TASK REQUIREMENTS — Lines containing the word "pagina" are to be copied from the data below.

Records drawn from a dataset —
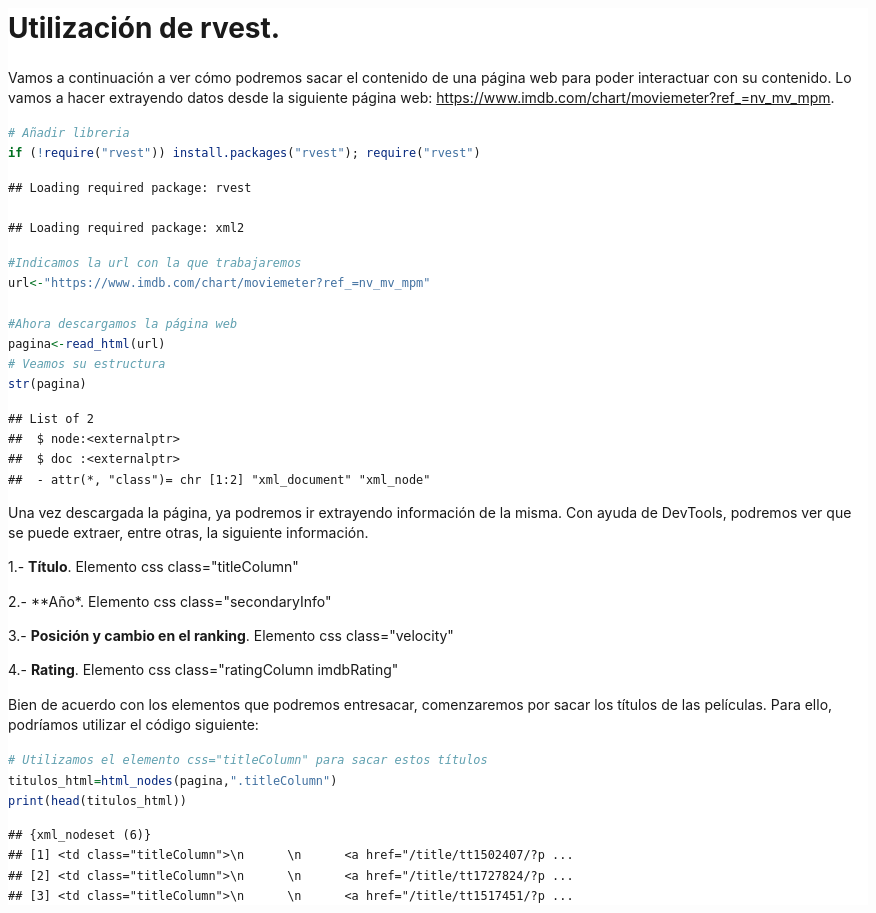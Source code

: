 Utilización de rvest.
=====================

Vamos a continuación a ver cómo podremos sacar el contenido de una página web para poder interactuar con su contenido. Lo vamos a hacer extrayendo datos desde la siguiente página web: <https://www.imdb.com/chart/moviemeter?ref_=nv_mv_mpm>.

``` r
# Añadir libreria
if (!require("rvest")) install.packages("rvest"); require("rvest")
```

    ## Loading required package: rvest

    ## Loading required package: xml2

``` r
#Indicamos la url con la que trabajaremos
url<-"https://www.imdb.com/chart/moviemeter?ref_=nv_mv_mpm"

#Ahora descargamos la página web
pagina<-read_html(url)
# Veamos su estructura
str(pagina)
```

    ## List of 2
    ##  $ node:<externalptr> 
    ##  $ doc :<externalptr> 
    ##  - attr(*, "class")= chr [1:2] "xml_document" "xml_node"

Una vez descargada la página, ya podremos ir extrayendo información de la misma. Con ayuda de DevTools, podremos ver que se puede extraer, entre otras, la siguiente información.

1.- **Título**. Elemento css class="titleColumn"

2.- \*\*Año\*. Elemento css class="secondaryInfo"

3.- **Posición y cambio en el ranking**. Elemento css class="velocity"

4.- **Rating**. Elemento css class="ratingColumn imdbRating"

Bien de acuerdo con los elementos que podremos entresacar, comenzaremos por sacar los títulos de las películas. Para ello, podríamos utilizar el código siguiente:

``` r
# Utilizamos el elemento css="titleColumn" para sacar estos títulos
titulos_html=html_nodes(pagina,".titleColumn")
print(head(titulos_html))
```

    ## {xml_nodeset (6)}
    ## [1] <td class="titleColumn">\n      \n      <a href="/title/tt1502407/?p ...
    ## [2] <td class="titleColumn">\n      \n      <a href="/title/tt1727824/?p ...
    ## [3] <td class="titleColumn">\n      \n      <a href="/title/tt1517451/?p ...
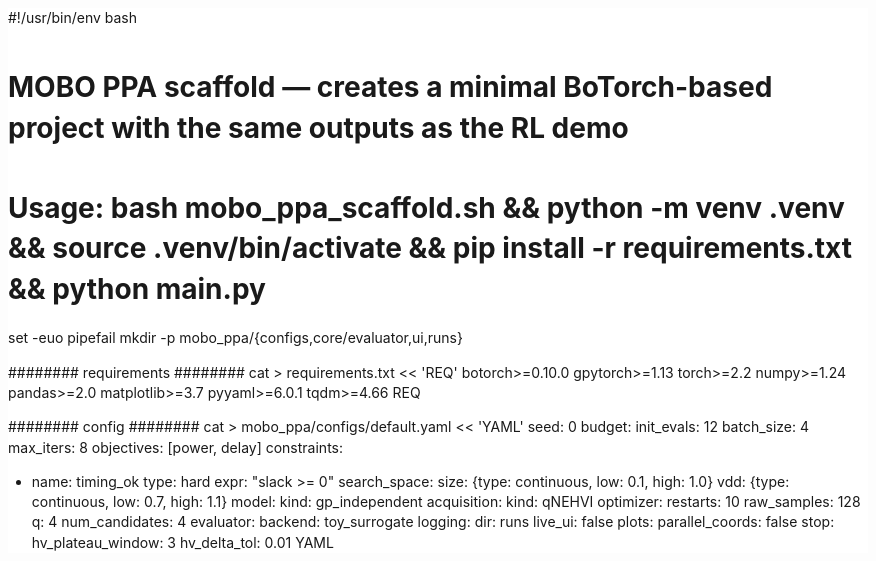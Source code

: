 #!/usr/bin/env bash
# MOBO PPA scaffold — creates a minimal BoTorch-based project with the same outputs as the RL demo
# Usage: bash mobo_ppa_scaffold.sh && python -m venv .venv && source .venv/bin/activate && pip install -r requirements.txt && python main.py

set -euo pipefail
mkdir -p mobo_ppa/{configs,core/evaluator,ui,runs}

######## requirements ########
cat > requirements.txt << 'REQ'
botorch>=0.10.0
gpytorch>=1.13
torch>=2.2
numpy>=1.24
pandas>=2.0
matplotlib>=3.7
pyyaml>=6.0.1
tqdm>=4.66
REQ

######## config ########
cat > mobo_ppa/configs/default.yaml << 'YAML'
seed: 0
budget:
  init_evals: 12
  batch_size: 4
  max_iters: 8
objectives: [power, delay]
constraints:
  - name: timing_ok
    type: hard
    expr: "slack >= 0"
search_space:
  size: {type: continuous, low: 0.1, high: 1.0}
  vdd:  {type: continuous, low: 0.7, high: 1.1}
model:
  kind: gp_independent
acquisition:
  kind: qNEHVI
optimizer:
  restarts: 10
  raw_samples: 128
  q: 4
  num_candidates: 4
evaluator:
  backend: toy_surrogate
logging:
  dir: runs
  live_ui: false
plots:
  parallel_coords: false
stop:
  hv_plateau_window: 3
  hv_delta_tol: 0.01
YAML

EXERCISE RESPONSE —
pagina<-read_html(url)
str(pagina)
titulos_html=html_nodes(pagina,".titleColumn")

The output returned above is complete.